Several years ago when I first was driving, I wanted an AMC Eagle 4 dr sedan really badly.
My dad thought 4x4s were of the devil. More specifically, they were just a waste of money and expensive to maintain, constantly breaking down, etc.
We ended up having a cool neighbor move in and he was into early Broncos. After spending some time helping him and wheeling with him, I was hooked.
Fast forward a few years and my first truck purchase was an 85 Dodge W350 srw long bed. Purchased from a different neighbor. Mopar 360 with rochester Quadrajunk, np435, np208, D44/D60 4.10 gears.
I installed a 4" rough country lift (I was on a budget and this rig was my classroom I would cut my teeth on). I did everything to this truck. No shop did any of the wrenching. My neighbor with the Broncos was a machinist and would assist with any welding activities I required.
The front axle wasn't engaging. That is where I cut my teeth on the CAD systems. I ended up locking it in for the moment, later swapping to a non-CAD axle when I regeared to 4.56s and added a detroit truetrac to the front and Powrlok rear differentials.

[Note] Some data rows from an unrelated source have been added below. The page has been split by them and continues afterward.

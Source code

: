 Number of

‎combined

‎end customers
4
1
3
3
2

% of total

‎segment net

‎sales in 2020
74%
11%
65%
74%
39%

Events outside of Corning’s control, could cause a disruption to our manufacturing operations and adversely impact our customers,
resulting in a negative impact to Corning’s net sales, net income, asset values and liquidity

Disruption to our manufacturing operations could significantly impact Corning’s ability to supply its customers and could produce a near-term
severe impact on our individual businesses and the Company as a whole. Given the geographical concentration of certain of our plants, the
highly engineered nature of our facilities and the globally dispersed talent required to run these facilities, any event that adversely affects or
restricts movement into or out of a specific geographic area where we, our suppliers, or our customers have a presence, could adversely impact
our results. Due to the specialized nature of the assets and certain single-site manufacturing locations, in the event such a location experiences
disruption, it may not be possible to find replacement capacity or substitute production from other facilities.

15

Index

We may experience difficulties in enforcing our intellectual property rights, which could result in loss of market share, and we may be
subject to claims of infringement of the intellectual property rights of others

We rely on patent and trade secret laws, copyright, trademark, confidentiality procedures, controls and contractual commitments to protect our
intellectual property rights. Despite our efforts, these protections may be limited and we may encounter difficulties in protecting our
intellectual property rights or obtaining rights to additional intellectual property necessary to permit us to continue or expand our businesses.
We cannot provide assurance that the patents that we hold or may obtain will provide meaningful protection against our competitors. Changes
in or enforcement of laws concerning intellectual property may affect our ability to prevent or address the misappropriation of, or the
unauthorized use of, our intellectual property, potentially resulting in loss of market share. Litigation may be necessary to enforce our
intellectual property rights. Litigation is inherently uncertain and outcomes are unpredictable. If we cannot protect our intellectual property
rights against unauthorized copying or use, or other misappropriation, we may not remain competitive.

It got new body mounts, a rattle can repaint (though I did take the body to the metal when I did it along with actually buying a gallon of matte clear and spraying with a compressor), a honking huge front bumper, a Warn industrial 12000 hydraulic winch, engine mounted pump actuated via an electric clutch (like an A/C compressor) all operated via in cab controls.
I later would swap the very tired original motor with one from a 91 D250 found in a boneyard. This netted me throttle body efi.
This beast was unstoppable except in the fight against rust.
Ended up selling it after 11 years to a former coworker. I had just bought the Jeep and welcomed the change to something less extreme.
The coworker had inherited his late grandfather's D150 that they had built together and installed a Mopar performance crate engine into. He always said his only wish is that his pa's truck was a 4wd.
He swapped bodies between my old truck and his grandfather's rig and got the truck he always wanted, so win-win.
Rebodied with coworker's Pa's pickup
Oh, and the car that started my thirst. Wife and I finally found one. An 84 Eagle wagon from SC. She loves her first 4x4.